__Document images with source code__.
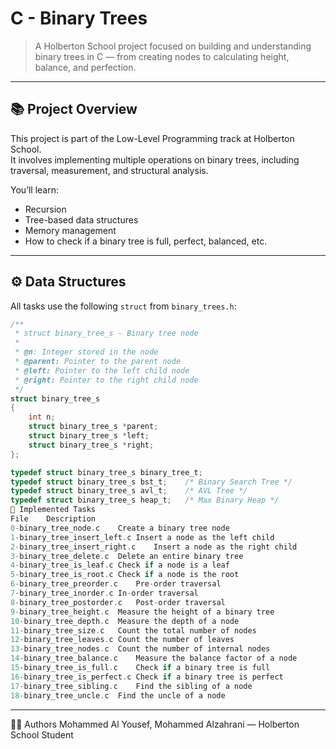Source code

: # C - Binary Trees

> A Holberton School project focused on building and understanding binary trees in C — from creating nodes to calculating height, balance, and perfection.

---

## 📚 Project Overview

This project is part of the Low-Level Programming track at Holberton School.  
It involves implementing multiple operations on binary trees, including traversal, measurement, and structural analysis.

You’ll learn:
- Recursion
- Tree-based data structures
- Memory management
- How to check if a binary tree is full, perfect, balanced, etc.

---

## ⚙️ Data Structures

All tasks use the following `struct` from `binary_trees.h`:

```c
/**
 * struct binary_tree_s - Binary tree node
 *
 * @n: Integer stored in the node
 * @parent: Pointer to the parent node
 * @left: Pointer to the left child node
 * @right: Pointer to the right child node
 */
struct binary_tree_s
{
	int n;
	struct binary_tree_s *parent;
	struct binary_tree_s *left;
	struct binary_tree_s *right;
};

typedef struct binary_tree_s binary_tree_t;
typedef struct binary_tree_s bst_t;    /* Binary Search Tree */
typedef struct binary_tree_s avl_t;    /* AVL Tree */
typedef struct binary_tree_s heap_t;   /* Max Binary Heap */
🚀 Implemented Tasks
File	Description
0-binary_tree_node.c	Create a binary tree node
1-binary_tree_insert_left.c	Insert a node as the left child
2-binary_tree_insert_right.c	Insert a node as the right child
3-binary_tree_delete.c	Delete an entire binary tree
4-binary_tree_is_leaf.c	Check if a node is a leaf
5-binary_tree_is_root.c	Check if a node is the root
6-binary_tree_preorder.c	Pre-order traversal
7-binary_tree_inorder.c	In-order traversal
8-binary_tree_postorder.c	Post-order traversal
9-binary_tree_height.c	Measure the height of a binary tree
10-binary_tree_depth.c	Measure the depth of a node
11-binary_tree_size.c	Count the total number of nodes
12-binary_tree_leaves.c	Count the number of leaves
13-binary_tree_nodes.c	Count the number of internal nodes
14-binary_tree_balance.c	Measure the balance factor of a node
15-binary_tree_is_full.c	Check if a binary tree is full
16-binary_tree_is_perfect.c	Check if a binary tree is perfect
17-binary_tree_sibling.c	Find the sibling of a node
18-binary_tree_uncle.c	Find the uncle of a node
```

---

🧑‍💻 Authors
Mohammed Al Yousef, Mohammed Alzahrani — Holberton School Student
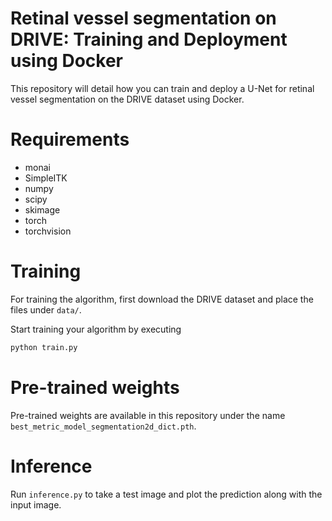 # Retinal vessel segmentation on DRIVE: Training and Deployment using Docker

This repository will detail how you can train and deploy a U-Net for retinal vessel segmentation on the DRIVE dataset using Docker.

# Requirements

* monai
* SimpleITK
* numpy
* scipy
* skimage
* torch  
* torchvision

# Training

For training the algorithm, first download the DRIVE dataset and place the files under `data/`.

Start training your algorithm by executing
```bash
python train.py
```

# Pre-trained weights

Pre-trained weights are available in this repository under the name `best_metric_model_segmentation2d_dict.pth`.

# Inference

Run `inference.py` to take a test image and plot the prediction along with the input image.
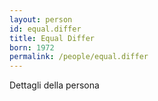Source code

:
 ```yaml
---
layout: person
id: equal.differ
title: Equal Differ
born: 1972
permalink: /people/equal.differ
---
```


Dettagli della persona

__ASSIGNMENT__.
Repeat word for word, leaving out the pictures, each line of the records from the line that holds "# Inference" through the final one.

__SOLUTION TO THIS PROBLEM__.
# Inference

Run `inference.py` to take a test image and plot the prediction along with the input image.
Source code

:
 ```yaml
---
layout: person
id: equal.differ
title: Equal Differ
born: 1972
permalink: /people/equal.differ
---
```


Dettagli della persona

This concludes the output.